Al Pacino, John Cazale, Charles Durning

Directed by Sidney Lumet

124 minutes

"The robbery should have taken 10 minutes. 4 hours later, the bank was like a circus sideshow. 8 hours later, it was the hottest thing on live T.V. 12 hours later, it was all history. And it's all true."

These are the words on one of the original movie posters for Dog Day Afternoon, which tells the true story of what must be one of the strangest botched bank robberies of all time. On August 22nd, 1972, a sweltering summer day in New York, Sonny (Al Pacino) and Sal (John Cazale), whom the studio's publicity describes as "optimistic losers," decide to rob a bank. In and out, easy as can be, that's the plan. Through a combination of bad luck and incompetence, the unfortunate duo find themselves in the middle of a hostage situation in front of television cameras and a gathering crowd that sees them as authentic folk heroes.

When people talk about Seventies Cinema, referring to the strong personal films made by now-legendary directors after the collapse of the studio system and before the rise of the modern blockbuster, they most often mention films like Taxi Driver, Apocalypse Now and the first two Godfather movies. For me, though, the quintessential 1970s movie is Dog Day Afternoon, an effective action picture without much action, a black comedy without much that's identifiable as funny, a movie that—for reasons you can't quite put your finger on—you know could never be made today.

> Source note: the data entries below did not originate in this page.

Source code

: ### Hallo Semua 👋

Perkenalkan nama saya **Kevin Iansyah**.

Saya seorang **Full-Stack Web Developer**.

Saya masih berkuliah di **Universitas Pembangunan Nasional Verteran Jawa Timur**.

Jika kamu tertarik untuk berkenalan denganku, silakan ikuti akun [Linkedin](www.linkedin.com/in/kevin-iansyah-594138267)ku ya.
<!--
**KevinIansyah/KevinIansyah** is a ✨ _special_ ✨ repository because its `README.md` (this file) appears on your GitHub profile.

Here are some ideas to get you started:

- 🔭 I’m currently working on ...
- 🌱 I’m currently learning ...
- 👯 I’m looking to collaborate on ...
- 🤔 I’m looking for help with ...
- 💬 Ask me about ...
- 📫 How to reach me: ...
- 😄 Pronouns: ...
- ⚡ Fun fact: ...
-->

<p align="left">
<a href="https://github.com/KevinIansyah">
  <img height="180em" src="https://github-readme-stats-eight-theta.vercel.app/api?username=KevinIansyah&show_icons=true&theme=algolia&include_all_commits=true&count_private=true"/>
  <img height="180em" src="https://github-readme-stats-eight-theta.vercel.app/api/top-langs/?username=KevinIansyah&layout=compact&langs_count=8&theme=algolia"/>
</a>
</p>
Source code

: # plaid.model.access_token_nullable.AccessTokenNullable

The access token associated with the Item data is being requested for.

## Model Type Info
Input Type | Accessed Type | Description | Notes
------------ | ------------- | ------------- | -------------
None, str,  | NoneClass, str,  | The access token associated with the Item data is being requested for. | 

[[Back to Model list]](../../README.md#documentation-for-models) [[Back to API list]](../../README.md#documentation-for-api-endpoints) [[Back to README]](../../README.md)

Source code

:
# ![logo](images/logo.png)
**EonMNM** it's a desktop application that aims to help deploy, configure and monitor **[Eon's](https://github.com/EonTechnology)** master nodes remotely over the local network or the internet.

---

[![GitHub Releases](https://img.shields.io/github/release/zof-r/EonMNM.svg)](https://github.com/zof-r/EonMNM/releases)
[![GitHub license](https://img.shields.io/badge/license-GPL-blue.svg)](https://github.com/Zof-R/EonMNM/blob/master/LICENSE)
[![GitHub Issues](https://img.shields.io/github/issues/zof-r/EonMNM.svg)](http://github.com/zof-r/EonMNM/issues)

Dog Day Afternoon is a very minimalist picture. Director Sidney Lumet, who comes from the Broadway stage and the live dramas of 1950s television, likes to make films that play like theatre: intense character studies set in small, confined spaces with a minimum of production. A film made today from the same subject matter would likely employ tricky camera angles, quick cuts, a sweeping musical score, and other ornaments designed to manipulate the viewer's emotions... and yet wouldn't be nearly as effective. It's doubtful that Lumet set out to make the definitive "heist"/"hostage situation" film, but Dog Day Afternoon was such a hit (it was eventually nominated for six Oscars, and won one), that it became one, by default.